API Gateway logs the incoming HTTP request (method, path, status code, latency)
Lambda logs whatever you write with console.log—and with structured logging from CloudWatch Log Groups and Structured Logging, each entry includes fields like level, message, and duration
DynamoDB publishes metrics (latency, consumed capacity) but doesn’t produce per-request logs

The challenge: these logs live in separate log groups with no connection between them. API Gateway processed a request, Lambda ran a function, DynamoDB stored an item—but there’s nothing linking those three events together. If the Lambda function failed, you can’t tell which API Gateway request triggered it or which DynamoDB operation it was attempting.

Correlation IDs: The Connecting Thread

A correlation ID is a unique identifier that follows a request through every service it touches. API Gateway generates one for every incoming request—the requestId in the event object that Lambda receives. By including this ID in every log entry your Lambda function writes, you create a thread that ties everything together.

You saw this in the structured logging example from the previous lesson.
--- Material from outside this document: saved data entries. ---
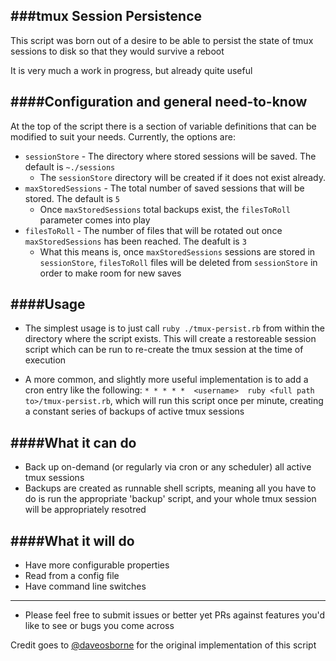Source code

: ###tmux Session Persistence
---

This script was born out of a desire to be able to persist the state of tmux sessions to disk so that they would survive a reboot

It is very much a work in progress, but already quite useful

####Configuration and general need-to-know
---
At the top of the script there is a section of variable definitions that can be modified to suit your needs. Currently, the options are:

   - `sessionStore` - The directory where stored sessions will be saved. The default is `~./sessions`
     - The `sessionStore` directory will be created if it does not exist already.
 - `maxStoredSessions` - The total number of saved sessions that will be stored. The default is `5`
   - Once `maxStoredSessions` total backups exist, the `filesToRoll` parameter comes into play
 - `filesToRoll` - The number of files that will be rotated out once `maxStoredSessions` has been reached. The deafult is `3`
   - What this means is, once `maxStoredSessions` sessions are stored in `sessionStore`, `filesToRoll` files will be deleted from `sessionStore` in order to make room for new saves


####Usage
---
 
 - The simplest usage is to just call `ruby ./tmux-persist.rb` from within the directory where the script exists. This will create a restoreable session script which can be run to re-create the tmux session at the time of execution

 - A more common, and slightly more useful implementation is to add a cron entry like the following: `* * * * *  <username>  ruby <full path to>/tmux-persist.rb`, which will run this script once per minute, creating a constant series of backups of active tmux sessions

####What it can do
---
 - Back up on-demand (or regularly via cron or any scheduler) all active tmux sessions
 - Backups are created as runnable shell scripts, meaning all you have to do is run the appropriate 'backup' script, and your whole tmux session will be appropriately resotred
 

####What it will do
---
 - Have more configurable properties
 - Read from a config file
 - Have command line switches

---
 
 - Please feel free to submit issues or better yet PRs against features you'd like to see or bugs you come across

 Credit goes to [@daveosborne](https://github.com/daveosborne "@daveosborne") for the original implementation of this script
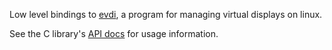 Low level bindings to [evdi](https://github.com/DisplayLink/evdi), 
a program for managing virtual displays on linux.

See the C library's [API docs](https://displaylink.github.io/evdi/) for usage information.
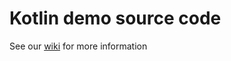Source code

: # Kotlin demo source code

See our [wiki](https://github.com/dakside/ktdemo/wiki) for more information
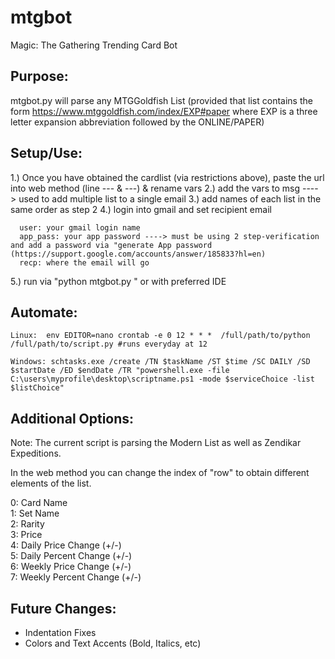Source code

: # mtgbot
Magic: The Gathering Trending Card Bot

## Purpose:

   mtgbot.py will parse any MTGGoldfish List 
   (provided that list contains the form https://www.mtggoldfish.com/index/EXP#paper where EXP is a three letter expansion abbreviation followed by the ONLINE/PAPER)

## Setup/Use:

  1.) Once you have obtained the cardlist (via restrictions above), paste the url into web method (line --- & ---) & rename vars
  2.) add the vars to msg ----> used to add multiple list to a single email
  3.) add names of each list in the same order as step 2
  4.) login into gmail and set recipient email
  
      user: your gmail login name
      app_pass: your app password ----> must be using 2 step-verification and add a password via "generate App password (https://support.google.com/accounts/answer/185833?hl=en)
      recp: where the email will go
      
  5.) run via "python mtgbot.py " or with preferred IDE
  
 ## Automate:
 
    Linux:  env EDITOR=nano crontab -e 0 12 * * *  /full/path/to/python /full/path/to/script.py #runs everyday at 12
    
    Windows: schtasks.exe /create /TN $taskName /ST $time /SC DAILY /SD $startDate /ED $endDate /TR "powershell.exe -file C:\users\myprofile\desktop\scriptname.ps1 -mode $serviceChoice -list $listChoice"

 ## Additional Options:

  Note: The current script is parsing the Modern List as well as Zendikar Expeditions.
   
  In the web method you can change the index of "row" to obtain different elements of the list.
   
  0: Card Name  
  1: Set Name  
  2: Rarity  
  3: Price  
  4: Daily Price Change (+/-)  
  5: Daily Percent Change (+/-)  
  6: Weekly Price Change (+/-)  
  7: Weekly Percent Change (+/-)  

## Future Changes:

   * Indentation Fixes
   * Colors and Text Accents (Bold, Italics, etc)
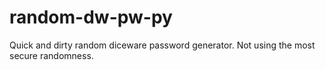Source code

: # random-dw-pw-py

Quick and dirty random diceware password generator. Not using the most secure randomness.
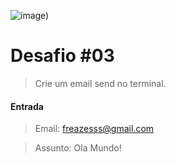 ![___image___)](https://user-images.githubusercontent.com/60306241/77236909-bf343d80-6ba1-11ea-828f-5cfd5011c557.png)

# Desafio #03
> Crie um email send no terminal.
#### Entrada
> Email: freazesss@gmail.com

> Assunto: Ola Mundo!
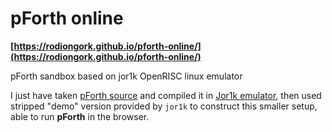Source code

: # pForth online

**[https://rodiongork.github.io/pforth-online/](https://rodiongork.github.io/pforth-online/)**

pForth sandbox based on jor1k OpenRISC linux emulator

I just have taken [pForth source](https://github.com/philburk/pforth) and compiled it in [Jor1k emulator](https://s-macke.github.io/jor1k/demos/main.html),
then used stripped "demo" version provided by `jor1k` to construct this smaller setup, able to run **pForth** in the browser.
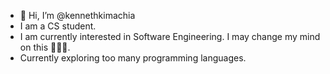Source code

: - 👋 Hi, I’m @kennethkimachia
- I am a CS student.
- I am currently interested in Software Engineering. I may change my mind on this 🤷🏿‍♂️.
- Currently exploring too many programming languages.
  

<!---
kennethkimachia/kennethkimachia is a ✨ special ✨ repository because its `README.md` (this file) appears on your GitHub profile.
You can click the Preview link to take a look at your changes.
--->
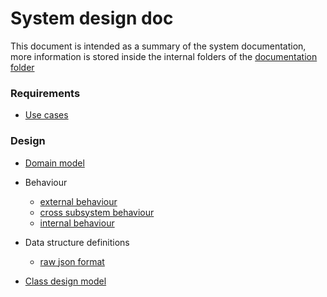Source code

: # System design doc

This document is intended as a summary of the system documentation, more information is stored inside the internal folders of the [documentation folder](.)

### Requirements

* [Use cases](./requirements/use_cases.md)

### Design

* [Domain model](./domain_model/domain.md)
* Behaviour
    * [external behaviour](./behaviour/external_behaviour/external_behaviour.md)
    * [cross subsystem behaviour](./behaviour/cross_subsytem/cross_subsystem.md)
    * [internal behaviour](./behaviour/internal_behaviour/internal_behaviour.md)
* Data structure definitions
    * [raw json format](./data_structure/raw_json.md)

* [Class design model](./class_design_model/class_model_diagram.md)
Here’s a more complete version that logs at every stage of the request lifecycle:

import type { APIGatewayProxyHandlerV2 } from 'aws-lambda';
import { DynamoDBClient } from '@aws-sdk/client-dynamodb';
import { DynamoDBDocumentClient, GetCommand, PutCommand } from '@aws-sdk/lib-dynamodb';

const client = DynamoDBDocumentClient.from(new DynamoDBClient({}));
const TABLE_NAME = process.env.TABLE_NAME ?? 'my-frontend-app-data';

interface LogEntry {
  level: string;
  message: string;
  requestId: string;
  [key: string]: unknown;
}

function log(entry: LogEntry): void {
  console.log(JSON.stringify(entry));
}

export const handler: APIGatewayProxyHandlerV2 = async (event) => {
  const requestId = event.requestContext?.requestId ?? crypto.randomUUID();
Note The requestId from API Gateway becomes the correlation ID for this entire request.  const method = event.requestContext?.http?.method ?? 'UNKNOWN';
  const path = event.rawPath ?? '/';

  log({
    level: 'INFO',
    message: 'Request started',
    requestId,
    method,
    path,
    queryParams: event.queryStringParameters ?? {},
  });

  try {
    const itemId = event.queryStringParameters?.id;

    if (method === 'GET' && itemId) {
      const dynamoStart = Date.now();

      const result = await client.send(
        new GetCommand({
          TableName: TABLE_NAME,
          Key: { id: itemId },
        }),
      );

      const dynamoDuration = Date.now() - dynamoStart;

      log({
        level: 'INFO',
        message: 'DynamoDB read completed',
        requestId,
        operation: 'GetItem',
        tableName: TABLE_NAME,
        itemId,
        found: !!result.Item,
        dynamoDuration,
      });

      return {
        statusCode: result.Item ? 200 : 404,
        headers: { 'Content-Type': 'application/json' },
        body: JSON.stringify(result.Item ?? { error: 'Not found' }),
      };
    }

    if (method === 'POST') {
      const body = JSON.parse(event.body ?? '{}');
      const newItem = { id: crypto.randomUUID(), ...body, createdAt: new Date().toISOString() };
      const dynamoStart = Date.now();

      await client.send(
        new PutCommand({
          TableName: TABLE_NAME,
          Item: newItem,
        }),
      );

      const dynamoDuration = Date.now() - dynamoStart;

      log({
        level: 'INFO',
        message: 'DynamoDB write completed',
        requestId,
        operation: 'PutItem',
        tableName: TABLE_NAME,
        itemId: newItem.id,
        dynamoDuration,
      });

      return {
        statusCode: 201,
        headers: { 'Content-Type': 'application/json' },
        body: JSON.stringify(newItem),
      };
    }

    return {
      statusCode: 405,
      headers: { 'Content-Type': 'application/json' },
      body: JSON.stringify({ error: 'Method not allowed' }),
    };
  } catch (error) {
    log({
      level: 'ERROR',
      message: 'Request failed',
      requestId,
      error: error instanceof Error ? error.message : String(error),
      stack: error instanceof Error ? error.stack : undefined,
    });

    return {
      statusCode: 500,
      headers: { 'Content-Type': 'application/json' },
      body: JSON.stringify({ error: 'Internal server error' }),
    };
  }
};

Every log entry includes the same requestId. A single request produces multiple log entries—“Request started,” “DynamoDB read completed,” and potentially “Request failed”—all linked by the correlation ID.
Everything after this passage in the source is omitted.